Charalambos Delagrammatikas (Χαράλαμπος Δελαγραμμάτικας; 18 August 1887 – 17 September 1947) was a Hellenic Navy officer, who served briefly as Chief of the Hellenic Navy General Staff in April 1941.

==Life==
Charalambos Delagrammatikas was born in Chalkis on 18 August 1887, the son of the army officer and future lieutenant general, Nikolaos Delagrammatikas.

He entered the Hellenic Naval Academy on 4 November 1902, and graduated as a line ensign of the Royal Hellenic Navy on 8 July 1906. In 1909 he participated in the Goudi coup, as well as the subsequent naval mutiny led by Konstantinos Typaldos-Alfonsatos. Promoted to sub-lieutenant on 28 February 1911, he was sent to France to receive training on submarines in 1912.

During the Balkan Wars of 1912–1913, Delagrammatikas initially served aboard the torpedo boat tender Kanaris, with which he participated in the capture of Agios Efstratios and the operations for the capture of Lesbos by the Greek fleet.
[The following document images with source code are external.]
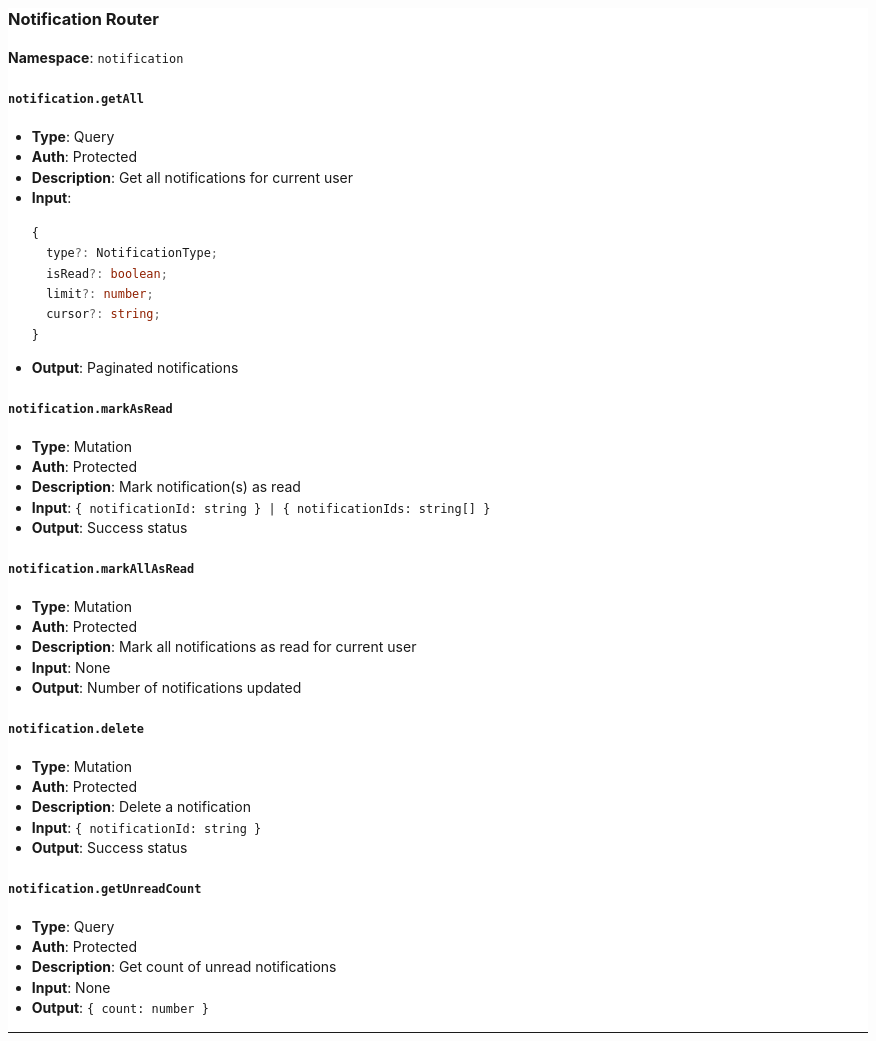 
### Notification Router

**Namespace**: `notification`

#### `notification.getAll`

- **Type**: Query
- **Auth**: Protected
- **Description**: Get all notifications for current user
- **Input**:
  ```typescript
  {
    type?: NotificationType;
    isRead?: boolean;
    limit?: number;
    cursor?: string;
  }
  ```
- **Output**: Paginated notifications

#### `notification.markAsRead`

- **Type**: Mutation
- **Auth**: Protected
- **Description**: Mark notification(s) as read
- **Input**: `{ notificationId: string } | { notificationIds: string[] }`
- **Output**: Success status

#### `notification.markAllAsRead`

- **Type**: Mutation
- **Auth**: Protected
- **Description**: Mark all notifications as read for current user
- **Input**: None
- **Output**: Number of notifications updated

#### `notification.delete`

- **Type**: Mutation
- **Auth**: Protected
- **Description**: Delete a notification
- **Input**: `{ notificationId: string }`
- **Output**: Success status

#### `notification.getUnreadCount`

- **Type**: Query
- **Auth**: Protected
- **Description**: Get count of unread notifications
- **Input**: None
- **Output**: `{ count: number }`

---
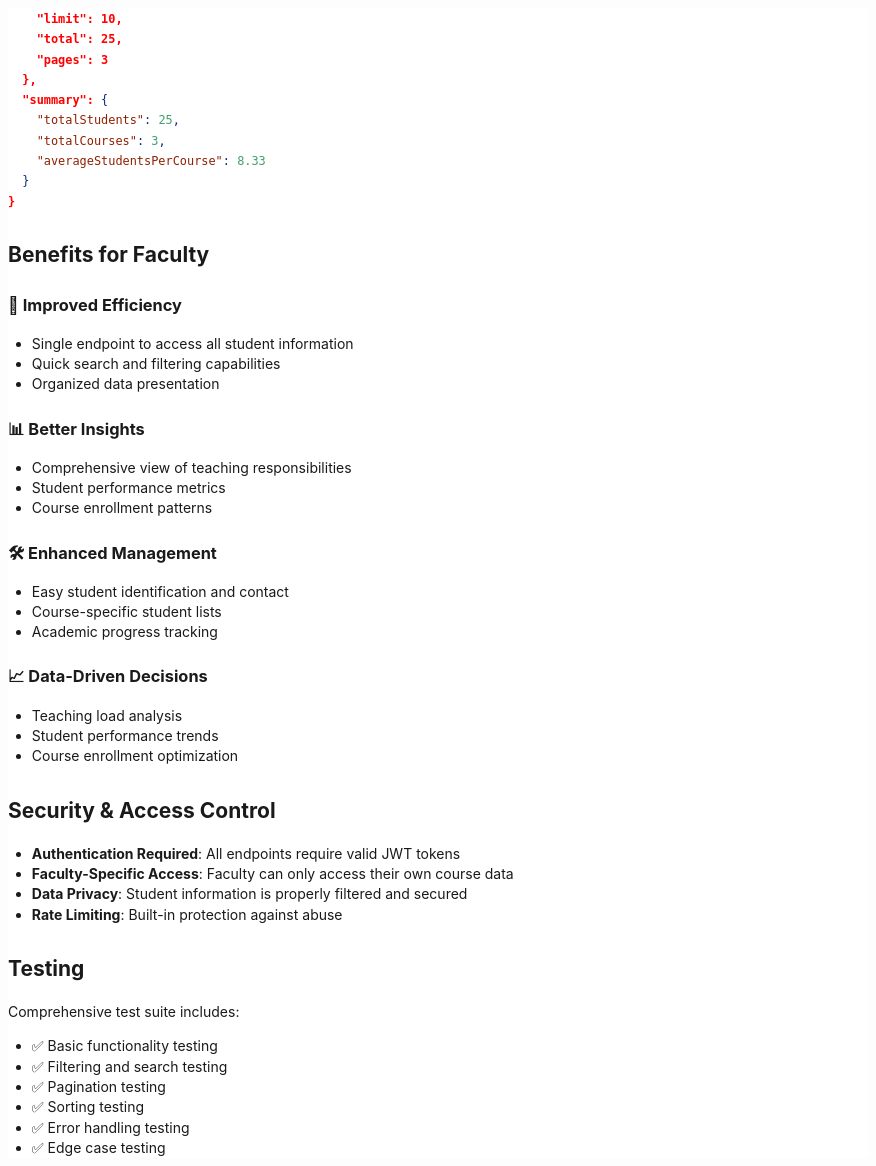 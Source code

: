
 ```json
    "limit": 10,
    "total": 25,
    "pages": 3
  },
  "summary": {
    "totalStudents": 25,
    "totalCourses": 3,
    "averageStudentsPerCourse": 8.33
  }
}
```

## Benefits for Faculty

### 🎯 **Improved Efficiency**
- Single endpoint to access all student information
- Quick search and filtering capabilities
- Organized data presentation

### 📊 **Better Insights**
- Comprehensive view of teaching responsibilities
- Student performance metrics
- Course enrollment patterns

### 🛠️ **Enhanced Management**
- Easy student identification and contact
- Course-specific student lists
- Academic progress tracking

### 📈 **Data-Driven Decisions**
- Teaching load analysis
- Student performance trends
- Course enrollment optimization

## Security & Access Control

- **Authentication Required**: All endpoints require valid JWT tokens
- **Faculty-Specific Access**: Faculty can only access their own course data
- **Data Privacy**: Student information is properly filtered and secured
- **Rate Limiting**: Built-in protection against abuse

## Testing

Comprehensive test suite includes:
- ✅ Basic functionality testing
- ✅ Filtering and search testing
- ✅ Pagination testing
- ✅ Sorting testing
- ✅ Error handling testing
- ✅ Edge case testing
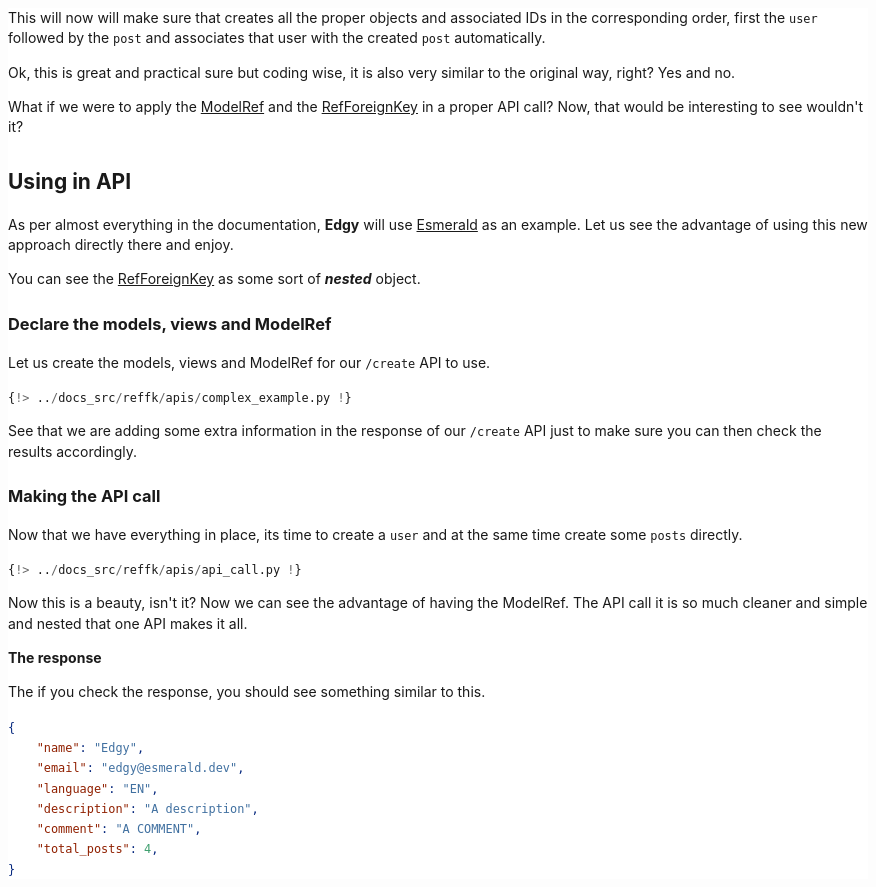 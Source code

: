 This will now will make sure that creates all the proper objects and associated IDs in the corresponding
order, first the `user` followed by the `post` and associates that user with the created `post`
automatically.

Ok, this is great and practical sure but coding wise, it is also very similar to the original way,
right? Yes and no.

What if we were to apply the [ModelRef][model_ref] and the [RefForeignKey][reffk] in a proper API
call? Now, that would be interesting to see wouldn't it?

## Using in API

As per almost everything in the documentation, **Edgy** will use [Esmerald][esmerald] as an example.
Let us see the advantage of using this new approach directly there and enjoy.

You can see the [RefForeignKey][reffk] as some sort of ***nested*** object.

### Declare the models, views and ModelRef

Let us create the models, views and ModelRef for our `/create` API to use.


```python title="app.py"
{!> ../docs_src/reffk/apis/complex_example.py !}
```

See that we are adding some extra information in the response of our `/create` API just to make
sure you can then check the results accordingly.

### Making the API call

Now that we have everything in place, its time to create a `user` and at the same time create some
`posts` directly.

```python
{!> ../docs_src/reffk/apis/api_call.py !}
```

Now this is a beauty, isn't it? Now we can see the advantage of having the ModelRef. The API call
it is so much cleaner and simple and nested that one API makes it all.

**The response**

The if you check the response, you should see something similar to this.

```json
{
    "name": "Edgy",
    "email": "edgy@esmerald.dev",
    "language": "EN",
    "description": "A description",
    "comment": "A COMMENT",
    "total_posts": 4,
}
```


[models]: ./models.md
[reffk]: #refforeignkey
[model_ref]: #modelref
[esmerald]: https://esmerald.dev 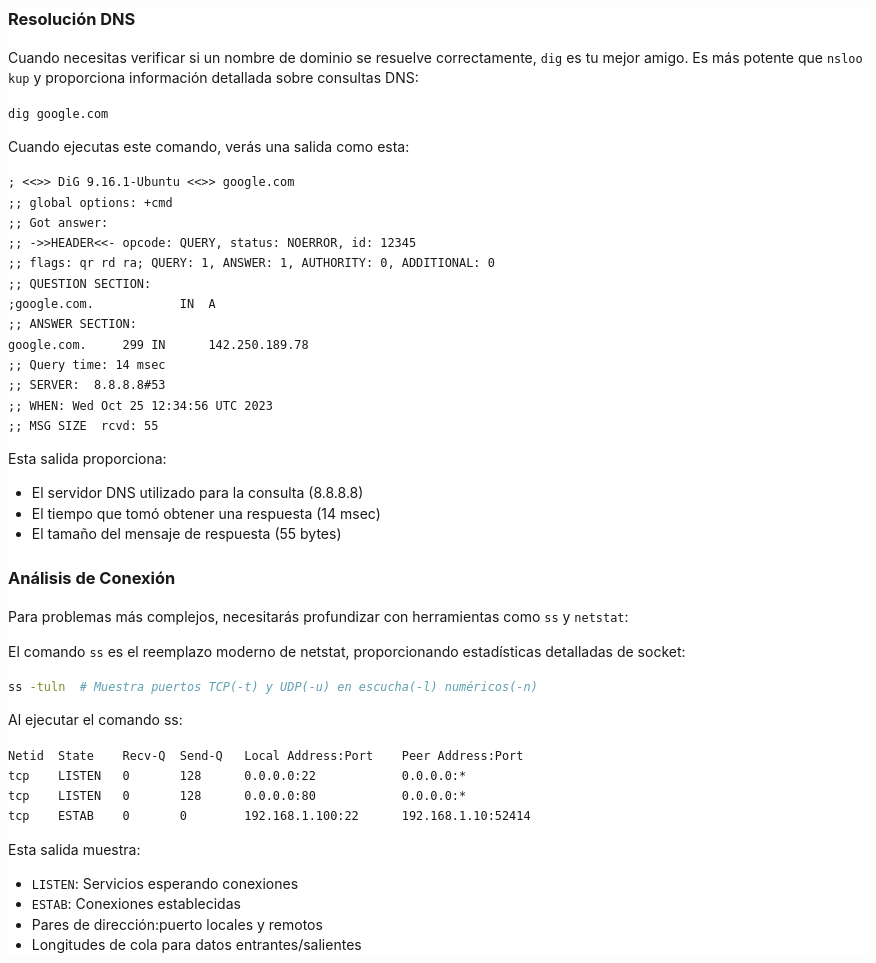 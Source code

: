 ### Resolución DNS

Cuando necesitas verificar si un nombre de dominio se resuelve correctamente, `dig` es tu mejor amigo. Es más potente que `nslookup` y proporciona información detallada sobre consultas DNS:

```bash
dig google.com
```

Cuando ejecutas este comando, verás una salida como esta:
```
; <<>> DiG 9.16.1-Ubuntu <<>> google.com
;; global options: +cmd
;; Got answer:
;; ->>HEADER<<- opcode: QUERY, status: NOERROR, id: 12345
;; flags: qr rd ra; QUERY: 1, ANSWER: 1, AUTHORITY: 0, ADDITIONAL: 0
;; QUESTION SECTION:
;google.com.			IN	A
;; ANSWER SECTION:
google.com.		299	IN		142.250.189.78
;; Query time: 14 msec
;; SERVER:  8.8.8.8#53
;; WHEN: Wed Oct 25 12:34:56 UTC 2023
;; MSG SIZE  rcvd: 55
```

Esta salida proporciona:
- El servidor DNS utilizado para la consulta (8.8.8.8)
- El tiempo que tomó obtener una respuesta (14 msec)
- El tamaño del mensaje de respuesta (55 bytes)

### Análisis de Conexión

Para problemas más complejos, necesitarás profundizar con herramientas como `ss` y `netstat`:

El comando `ss` es el reemplazo moderno de netstat, proporcionando estadísticas detalladas de socket:

```bash
ss -tuln  # Muestra puertos TCP(-t) y UDP(-u) en escucha(-l) numéricos(-n)
```

Al ejecutar el comando ss:
```
Netid  State    Recv-Q  Send-Q   Local Address:Port    Peer Address:Port
tcp    LISTEN   0       128      0.0.0.0:22            0.0.0.0:*
tcp    LISTEN   0       128      0.0.0.0:80            0.0.0.0:*
tcp    ESTAB    0       0        192.168.1.100:22      192.168.1.10:52414
```

Esta salida muestra:
- `LISTEN`: Servicios esperando conexiones
- `ESTAB`: Conexiones establecidas
- Pares de dirección:puerto locales y remotos
- Longitudes de cola para datos entrantes/salientes
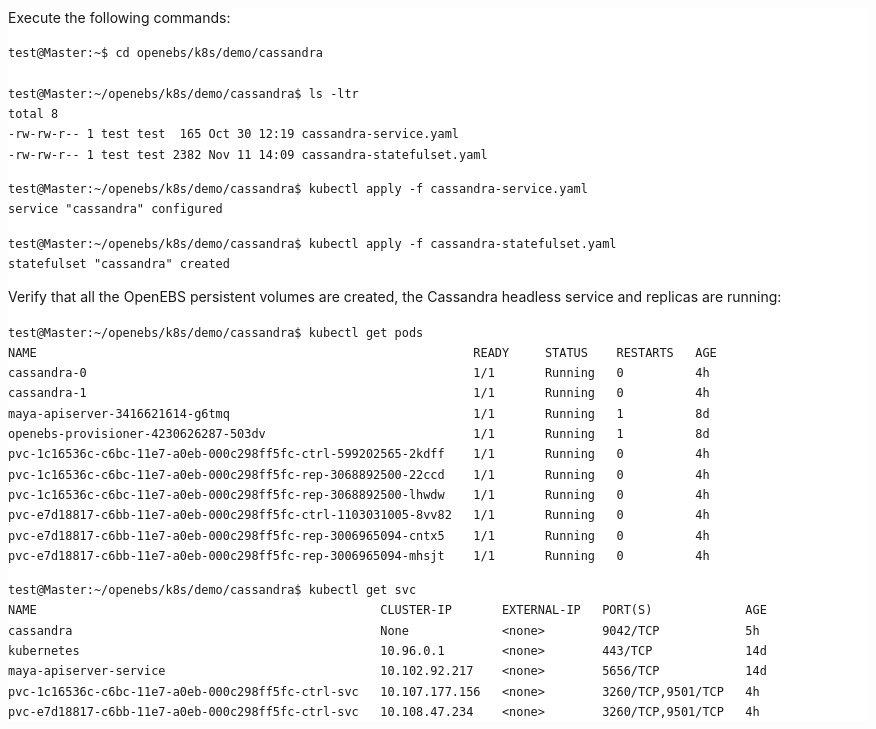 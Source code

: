 Execute the following commands:

```
test@Master:~$ cd openebs/k8s/demo/cassandra

test@Master:~/openebs/k8s/demo/cassandra$ ls -ltr
total 8
-rw-rw-r-- 1 test test  165 Oct 30 12:19 cassandra-service.yaml
-rw-rw-r-- 1 test test 2382 Nov 11 14:09 cassandra-statefulset.yaml
```

```
test@Master:~/openebs/k8s/demo/cassandra$ kubectl apply -f cassandra-service.yaml
service "cassandra" configured
```

```
test@Master:~/openebs/k8s/demo/cassandra$ kubectl apply -f cassandra-statefulset.yaml
statefulset "cassandra" created
```

Verify that all the OpenEBS persistent volumes are created, the Cassandra headless service and replicas 
are running:

```
test@Master:~/openebs/k8s/demo/cassandra$ kubectl get pods
NAME                                                             READY     STATUS    RESTARTS   AGE
cassandra-0                                                      1/1       Running   0          4h
cassandra-1                                                      1/1       Running   0          4h
maya-apiserver-3416621614-g6tmq                                  1/1       Running   1          8d
openebs-provisioner-4230626287-503dv                             1/1       Running   1          8d
pvc-1c16536c-c6bc-11e7-a0eb-000c298ff5fc-ctrl-599202565-2kdff    1/1       Running   0          4h
pvc-1c16536c-c6bc-11e7-a0eb-000c298ff5fc-rep-3068892500-22ccd    1/1       Running   0          4h
pvc-1c16536c-c6bc-11e7-a0eb-000c298ff5fc-rep-3068892500-lhwdw    1/1       Running   0          4h
pvc-e7d18817-c6bb-11e7-a0eb-000c298ff5fc-ctrl-1103031005-8vv82   1/1       Running   0          4h
pvc-e7d18817-c6bb-11e7-a0eb-000c298ff5fc-rep-3006965094-cntx5    1/1       Running   0          4h
pvc-e7d18817-c6bb-11e7-a0eb-000c298ff5fc-rep-3006965094-mhsjt    1/1       Running   0          4h
```

```
test@Master:~/openebs/k8s/demo/cassandra$ kubectl get svc
NAME                                                CLUSTER-IP       EXTERNAL-IP   PORT(S)             AGE
cassandra                                           None             <none>        9042/TCP            5h
kubernetes                                          10.96.0.1        <none>        443/TCP             14d
maya-apiserver-service                              10.102.92.217    <none>        5656/TCP            14d
pvc-1c16536c-c6bc-11e7-a0eb-000c298ff5fc-ctrl-svc   10.107.177.156   <none>        3260/TCP,9501/TCP   4h
pvc-e7d18817-c6bb-11e7-a0eb-000c298ff5fc-ctrl-svc   10.108.47.234    <none>        3260/TCP,9501/TCP   4h
```
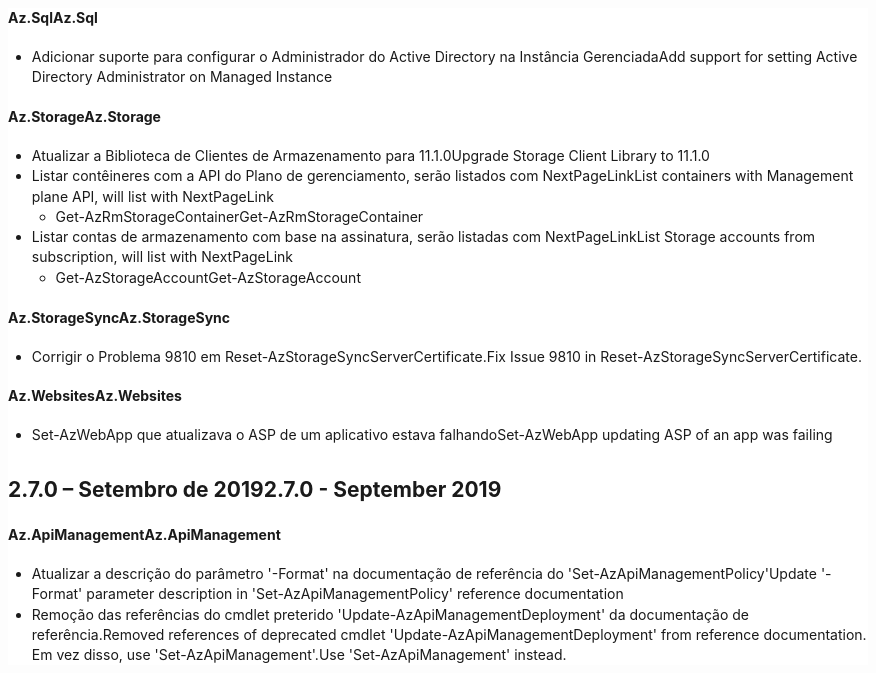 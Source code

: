 #### <a name="azsql"></a><span data-ttu-id="11d0d-357">Az.Sql</span><span class="sxs-lookup"><span data-stu-id="11d0d-357">Az.Sql</span></span>
* <span data-ttu-id="11d0d-358">Adicionar suporte para configurar o Administrador do Active Directory na Instância Gerenciada</span><span class="sxs-lookup"><span data-stu-id="11d0d-358">Add support for setting Active Directory Administrator on Managed Instance</span></span>

#### <a name="azstorage"></a><span data-ttu-id="11d0d-359">Az.Storage</span><span class="sxs-lookup"><span data-stu-id="11d0d-359">Az.Storage</span></span>
* <span data-ttu-id="11d0d-360">Atualizar a Biblioteca de Clientes de Armazenamento para 11.1.0</span><span class="sxs-lookup"><span data-stu-id="11d0d-360">Upgrade Storage Client Library to 11.1.0</span></span>
* <span data-ttu-id="11d0d-361">Listar contêineres com a API do Plano de gerenciamento, serão listados com NextPageLink</span><span class="sxs-lookup"><span data-stu-id="11d0d-361">List containers with Management plane API, will list with NextPageLink</span></span>
    -  <span data-ttu-id="11d0d-362">Get-AzRmStorageContainer</span><span class="sxs-lookup"><span data-stu-id="11d0d-362">Get-AzRmStorageContainer</span></span>
* <span data-ttu-id="11d0d-363">Listar contas de armazenamento com base na assinatura, serão listadas com NextPageLink</span><span class="sxs-lookup"><span data-stu-id="11d0d-363">List Storage accounts from subscription, will list with NextPageLink</span></span>
    -  <span data-ttu-id="11d0d-364">Get-AzStorageAccount</span><span class="sxs-lookup"><span data-stu-id="11d0d-364">Get-AzStorageAccount</span></span>

#### <a name="azstoragesync"></a><span data-ttu-id="11d0d-365">Az.StorageSync</span><span class="sxs-lookup"><span data-stu-id="11d0d-365">Az.StorageSync</span></span>
* <span data-ttu-id="11d0d-366">Corrigir o Problema 9810 em Reset-AzStorageSyncServerCertificate.</span><span class="sxs-lookup"><span data-stu-id="11d0d-366">Fix Issue 9810 in Reset-AzStorageSyncServerCertificate.</span></span>

#### <a name="azwebsites"></a><span data-ttu-id="11d0d-367">Az.Websites</span><span class="sxs-lookup"><span data-stu-id="11d0d-367">Az.Websites</span></span>
* <span data-ttu-id="11d0d-368">Set-AzWebApp que atualizava o ASP de um aplicativo estava falhando</span><span class="sxs-lookup"><span data-stu-id="11d0d-368">Set-AzWebApp updating ASP of an app was failing</span></span>

## <a name="270---september-2019"></a><span data-ttu-id="11d0d-369">2.7.0 – Setembro de 2019</span><span class="sxs-lookup"><span data-stu-id="11d0d-369">2.7.0 - September 2019</span></span>
#### <a name="azapimanagement"></a><span data-ttu-id="11d0d-370">Az.ApiManagement</span><span class="sxs-lookup"><span data-stu-id="11d0d-370">Az.ApiManagement</span></span>
* <span data-ttu-id="11d0d-371">Atualizar a descrição do parâmetro '-Format' na documentação de referência do 'Set-AzApiManagementPolicy'</span><span class="sxs-lookup"><span data-stu-id="11d0d-371">Update '-Format' parameter description in 'Set-AzApiManagementPolicy' reference documentation</span></span>
* <span data-ttu-id="11d0d-372">Remoção das referências do cmdlet preterido 'Update-AzApiManagementDeployment' da documentação de referência.</span><span class="sxs-lookup"><span data-stu-id="11d0d-372">Removed references of deprecated cmdlet 'Update-AzApiManagementDeployment' from reference documentation.</span></span> <span data-ttu-id="11d0d-373">Em vez disso, use 'Set-AzApiManagement'.</span><span class="sxs-lookup"><span data-stu-id="11d0d-373">Use 'Set-AzApiManagement' instead.</span></span>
In January 1913, he joined the crew of the submarine Delfin, whose captain he became later in the year, with the rank of lieutenant. On 3 November 1914 he was promoted to lieutenant first class (with date of promotion on 17 October).

During World War I Delagrammatikas served aboard the ironclad Hydra and the cruiser Elli. He also participated in the Southern Russia Intervention by the Allies, on board the battleship Kilkis, and in the Asia Minor Campaign, again on Hydra, and finally as captain of the torpedo boat Smyrni. He was promoted to lieutenant commander on 25 February 1920 (retroactive to 26 December 1917) and commander on 2 December 1920.

After the disastrous end of the Asia Minor Campaign and the 11 September 1922 Revolution, he was dismissed from active duty, before finally retiring in October 1923 with the rank of captain. His retirement did not last long, as he was restored to active service, with his prior rank of commander, by the dictatorship of Theodoros Pangalos on 24 July 1925. In 1926–1930 he led the Greek naval mission supervising the construction of the submarine Papanikolis (Y-2) and the subsequent Protefs class of submarines. In 1931 he captained the cruiser Elli. After studies in the Naval War School in 1931–1932, he served as commander of the Naval Academy in 1933–1935. Promoted to captain on 29 March 1934 and rear admiral on 30 December 1938, he served as commandant-general of the naval training establishments in 1935, of light craft in 1937, and of submarines in 1937–1939.

Delagrammatikas served as commandant of the Salamis Naval Base from 1939 and during the Greco-Italian War and the Battle of Greece. In April 1941, he briefly served as Chief of the Navy General Staff, shortly before Athens was captured by German troops. He remained in Greece during the Axis occupation of the country, serving in the Navy General Directorate of the collaborationist governments' Ministry of National Defence. After liberation, he was formally placed in retirement on 14 February 1945, but recalled to active service and promoted to vice admiral from 6 September 1946 to 2 May 1947. In addition, on 31 August 1946 he received the Greek War Cross, First Class and the Medal for Outstanding Acts for his role in preparing the submarine command for the war, and keeping the Salamis Naval Base operational during the 1940–41 conflict.

Vice Admiral Delagrammatikas died in Athens on 17 September 1947.